As good as new
The global economic crisis has shifted marketers' focus from creating new products, to renovating the old, according to GMR magazine.
July 29, 2009 1:14 by Precious de Leon
Confused by reports on the state of the economy – from the overtly depressing to the cautiously optimistic – it’s no surprise that attendees of the latest Nielsen client conference were guarded. So what drew this wary group of marketing executives to the event?
The same two words that attracted us: “innovation” and “renovation” – much more so the latter.
Innovation is a buzzword everyone wants to be associated with but, whether in NPD, services or delivery, it can be a costly affair. Statistics from Ernst & Young and Nielsen show a 90 percent failure rate among new launches, while another study* estimates that 65 percent of marketing funds are spent on launches that fail. These sobering facts, along with the cost of research and other time and effort put into innovation, suggests investment in innovation during an economic downturn is a bad idea.

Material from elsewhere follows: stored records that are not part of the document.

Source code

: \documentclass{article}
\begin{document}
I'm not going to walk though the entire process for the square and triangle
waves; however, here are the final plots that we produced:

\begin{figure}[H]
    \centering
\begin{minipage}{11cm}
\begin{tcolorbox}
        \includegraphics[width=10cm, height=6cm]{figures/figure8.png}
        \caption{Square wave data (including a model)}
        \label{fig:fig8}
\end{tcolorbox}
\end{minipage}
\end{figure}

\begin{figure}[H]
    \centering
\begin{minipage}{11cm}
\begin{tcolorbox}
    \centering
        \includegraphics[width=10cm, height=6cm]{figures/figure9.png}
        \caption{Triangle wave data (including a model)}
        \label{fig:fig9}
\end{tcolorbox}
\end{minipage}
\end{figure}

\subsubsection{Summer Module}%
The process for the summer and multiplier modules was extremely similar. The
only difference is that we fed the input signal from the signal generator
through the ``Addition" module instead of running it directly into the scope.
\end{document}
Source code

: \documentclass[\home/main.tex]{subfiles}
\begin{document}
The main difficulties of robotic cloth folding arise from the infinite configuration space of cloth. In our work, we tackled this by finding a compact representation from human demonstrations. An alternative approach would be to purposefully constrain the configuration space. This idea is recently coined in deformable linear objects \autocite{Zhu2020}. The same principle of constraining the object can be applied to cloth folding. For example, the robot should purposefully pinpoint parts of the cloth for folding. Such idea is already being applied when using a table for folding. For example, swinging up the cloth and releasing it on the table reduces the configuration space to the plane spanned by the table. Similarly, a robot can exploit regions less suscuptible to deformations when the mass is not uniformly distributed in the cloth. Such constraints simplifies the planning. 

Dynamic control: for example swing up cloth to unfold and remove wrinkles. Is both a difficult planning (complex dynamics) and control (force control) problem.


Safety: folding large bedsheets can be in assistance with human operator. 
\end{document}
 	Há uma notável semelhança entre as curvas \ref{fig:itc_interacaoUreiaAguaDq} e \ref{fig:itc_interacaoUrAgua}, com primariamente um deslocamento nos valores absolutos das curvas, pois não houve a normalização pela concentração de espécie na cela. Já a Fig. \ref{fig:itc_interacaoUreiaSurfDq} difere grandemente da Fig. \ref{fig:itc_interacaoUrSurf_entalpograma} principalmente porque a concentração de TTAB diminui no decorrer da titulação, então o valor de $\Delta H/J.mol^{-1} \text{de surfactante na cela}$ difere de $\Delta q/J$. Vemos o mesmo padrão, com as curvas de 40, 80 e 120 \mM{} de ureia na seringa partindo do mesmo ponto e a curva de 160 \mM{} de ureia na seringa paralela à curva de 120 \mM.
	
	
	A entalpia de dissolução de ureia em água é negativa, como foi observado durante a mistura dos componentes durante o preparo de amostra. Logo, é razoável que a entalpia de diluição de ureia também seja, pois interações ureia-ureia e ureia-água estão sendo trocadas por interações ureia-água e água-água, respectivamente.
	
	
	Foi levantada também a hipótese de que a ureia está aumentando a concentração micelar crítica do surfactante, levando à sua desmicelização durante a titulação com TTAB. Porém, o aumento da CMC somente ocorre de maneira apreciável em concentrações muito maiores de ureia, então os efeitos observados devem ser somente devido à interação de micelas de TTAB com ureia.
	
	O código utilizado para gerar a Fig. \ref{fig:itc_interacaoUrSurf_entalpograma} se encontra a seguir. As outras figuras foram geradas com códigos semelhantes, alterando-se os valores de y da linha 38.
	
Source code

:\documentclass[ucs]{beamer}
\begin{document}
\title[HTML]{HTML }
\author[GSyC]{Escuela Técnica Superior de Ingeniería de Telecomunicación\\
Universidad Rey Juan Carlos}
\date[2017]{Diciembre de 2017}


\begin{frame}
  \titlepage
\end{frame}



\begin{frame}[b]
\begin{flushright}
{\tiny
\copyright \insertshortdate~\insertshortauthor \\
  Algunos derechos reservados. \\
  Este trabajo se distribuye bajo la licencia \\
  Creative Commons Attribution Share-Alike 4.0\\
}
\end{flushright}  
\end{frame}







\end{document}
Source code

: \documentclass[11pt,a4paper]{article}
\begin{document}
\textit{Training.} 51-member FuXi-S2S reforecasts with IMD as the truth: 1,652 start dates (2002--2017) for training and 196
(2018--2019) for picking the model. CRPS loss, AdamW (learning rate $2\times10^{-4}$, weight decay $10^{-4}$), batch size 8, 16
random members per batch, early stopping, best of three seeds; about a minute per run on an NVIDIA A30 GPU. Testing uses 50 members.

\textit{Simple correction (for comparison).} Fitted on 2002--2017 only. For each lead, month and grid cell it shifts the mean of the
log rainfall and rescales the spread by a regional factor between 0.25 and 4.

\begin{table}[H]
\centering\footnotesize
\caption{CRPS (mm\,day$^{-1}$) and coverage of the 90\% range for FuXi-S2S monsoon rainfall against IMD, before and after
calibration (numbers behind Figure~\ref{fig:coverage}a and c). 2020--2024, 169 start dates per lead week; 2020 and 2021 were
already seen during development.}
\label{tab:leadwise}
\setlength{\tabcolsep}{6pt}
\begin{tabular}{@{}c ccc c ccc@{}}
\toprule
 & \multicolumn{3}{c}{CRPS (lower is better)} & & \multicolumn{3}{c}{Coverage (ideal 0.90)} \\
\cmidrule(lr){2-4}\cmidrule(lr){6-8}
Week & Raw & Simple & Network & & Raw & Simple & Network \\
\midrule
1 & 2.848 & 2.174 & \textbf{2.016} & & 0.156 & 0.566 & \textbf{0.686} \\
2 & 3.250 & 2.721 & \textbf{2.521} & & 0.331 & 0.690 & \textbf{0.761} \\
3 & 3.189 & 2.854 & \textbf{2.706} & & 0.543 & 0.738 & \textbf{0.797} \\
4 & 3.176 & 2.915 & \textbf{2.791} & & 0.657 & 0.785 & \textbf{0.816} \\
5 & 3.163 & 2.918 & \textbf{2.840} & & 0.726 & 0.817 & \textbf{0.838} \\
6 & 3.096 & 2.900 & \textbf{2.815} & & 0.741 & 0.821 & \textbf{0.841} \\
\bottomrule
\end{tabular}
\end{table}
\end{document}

Or is it? Not quite, according to stats The Nielsen Company distributed.
Abandoning innovation may be a worse idea. At the same time, the trend for companies to opt instead for renovation in times of recession should be encouraged.
The two-part half-day “Winning with Innovation & Renovation” conference, its organisers say, was meant to encourage clients to invest in innovation, while remaining realistic about the costs and risks involved. The second part covered renovation and the possibilities for keeping existing brands at top-of-mind through revamps.
Nielsen put the economic downturn into perspective with stats gathered by the company’s sales forecasting and optimising tool, Bases. One interesting figure looked at the last downturn. It showed a 256 percent difference in growth rates in the first five years after the recession between companies that “cut sales and marketing efforts during recession” and those that maintained theirs.